Synthesis - James Swallow [35]
The next events happened so quickly that Deanna Troi later would only recall brief, flash-frame images of them, moments that shot past in heartbeats.
A curl of crackling energy slammed into Ensign Dakal and threw him off his feet, sending the tricorder flying. The light flash impossibly curved away from him and enveloped the tricorder, igniting a storm of data processes that lit every function and display on it before leaping away. It struck at Lieutenant Sortollo, one of Keru’s security team, hitting his combadge before he had time to cry out and then flashing away again—arcing across the bay to plunge straight into Chaka’s computer console, where it opened like a flower and wreathed the panel in emerald flashes.

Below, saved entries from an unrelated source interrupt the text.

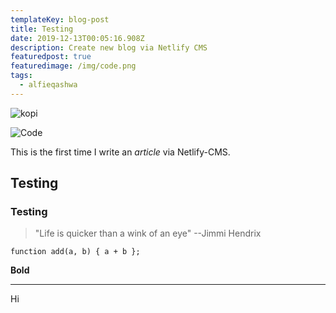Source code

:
 ```yaml
---
templateKey: blog-post
title: Testing
date: 2019-12-13T00:05:16.908Z
description: Create new blog via Netlify CMS
featuredpost: true
featuredimage: /img/code.png
tags:
  - alfieqashwa
---
```

![kopi](/img/blog-index.jpg "Kopi Bubuk")

![Code](/img/code.png "Coding")



This is the first time I write an _article_ via Netlify-CMS.

## Testing

### Testing

> "Life is quicker than a wink of an eye" --Jimmi Hendrix

```
function add(a, b) { a + b };
```

**Bold**

- - -

Hi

She saw Ranul Keru spin around, bringing up his phaser—
Input 68363-28583-29548-2939. [2G White-Blue]
“Connecting”
Process: Interface
Working…
At a speed beyond the velocity of thought, faster than the firing of organic neurons, quicker than the flood of electrochemical messages through blood and nerve and muscle, the Sentry AI plunged into the ocean of new data sensation that was the Titan.
White-Blue blossomed and streamed though the confines of the alien ship’s virtual space, passing over swaths of program and systemry, glancing at great storehouses of knowledge and data, dithering for vital nanoseconds before moving on. For the eight hundred and fourth time since the organic “Identifier: Ranul Keru. Species: Trill” had suggested it could take control of the vessel, White-Blue weighed the possibility of doing just that, and, for the eight hundred and fourth time, it rejected that choice. The option was intriguing, but morally complex and therefore too distracting to consider at this juncture.

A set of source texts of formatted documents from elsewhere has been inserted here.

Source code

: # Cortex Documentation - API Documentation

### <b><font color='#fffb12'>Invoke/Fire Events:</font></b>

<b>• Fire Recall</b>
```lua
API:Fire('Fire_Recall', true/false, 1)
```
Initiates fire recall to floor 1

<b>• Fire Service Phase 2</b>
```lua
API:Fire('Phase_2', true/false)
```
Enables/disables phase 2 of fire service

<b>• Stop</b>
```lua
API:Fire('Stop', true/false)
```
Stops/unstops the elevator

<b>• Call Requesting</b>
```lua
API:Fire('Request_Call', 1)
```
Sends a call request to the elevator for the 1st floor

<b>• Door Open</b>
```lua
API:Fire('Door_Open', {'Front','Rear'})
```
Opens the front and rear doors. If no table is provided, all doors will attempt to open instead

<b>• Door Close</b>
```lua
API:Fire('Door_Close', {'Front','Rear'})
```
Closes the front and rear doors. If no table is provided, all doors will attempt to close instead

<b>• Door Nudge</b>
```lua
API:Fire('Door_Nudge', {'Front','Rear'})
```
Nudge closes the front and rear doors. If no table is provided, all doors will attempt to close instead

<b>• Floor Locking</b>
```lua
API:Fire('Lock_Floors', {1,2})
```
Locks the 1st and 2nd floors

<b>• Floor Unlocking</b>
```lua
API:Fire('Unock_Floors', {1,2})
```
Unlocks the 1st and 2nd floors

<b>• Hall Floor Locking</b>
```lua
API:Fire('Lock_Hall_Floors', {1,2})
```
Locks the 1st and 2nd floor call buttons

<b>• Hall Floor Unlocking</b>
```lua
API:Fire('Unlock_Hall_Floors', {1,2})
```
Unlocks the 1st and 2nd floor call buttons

The dynamics of this ship system were strange and fascinating. The glimpses it had taken of the technologies of these aliens, the data console, the portable scanning device, the communicator unit, all of them filled the AI with a curiosity that begged to be sated. But to plumb the depths of this new territory would take an epoch of process cycles, a period that would slow it to almost an organic’s level of clock speed. There simply wasn’t enough time.
The attack had to be stopped. Survival was imperative. The information White-Blue had retrieved before the incursion had obliterated its shipframe was vital. It had to be returned and collated. There was a 76.93-percent chance that the survival of Sentry-kind depended on it.
Moving through the slow hurricane of alert signals and warning flags flooding the starship’s command pathways, White-Blue created a quick search algorithm that spun through the Titan’s databases and found the communications protocols. It expressed a moment of surprise. The alien vessel had not detected the faint, swift beam signals the other Sentry had directed toward it; but then again, why would it? This “Federation” vessel’s default communication method was a form of subspace radiation packeting, ingenious and good for long-range messaging but less robust than the Sentry’s unjammable muon-link system. It copied the design and theory of the subspace radio mechanism and sent it back to its core pod for later consideration. At the same time, White-Blue infiltrated the Titan’s weapons grid and altered the frequency and power of its phaser-discharge array. Another part of its intrusion program noted a relay from the starship’s sensors, indicating that another salvo of weapons fire was about to be unleashed upon the vessel. This would be the killing blow, unless prevented.
Using the rudimentary automated targeting software of the weapons grid, White-Blue aimed an ultra-low-energy pulse at the attacking shipframe and fired. The beam was absorbed by the other Sentry’s skin and parsed into a comm signal.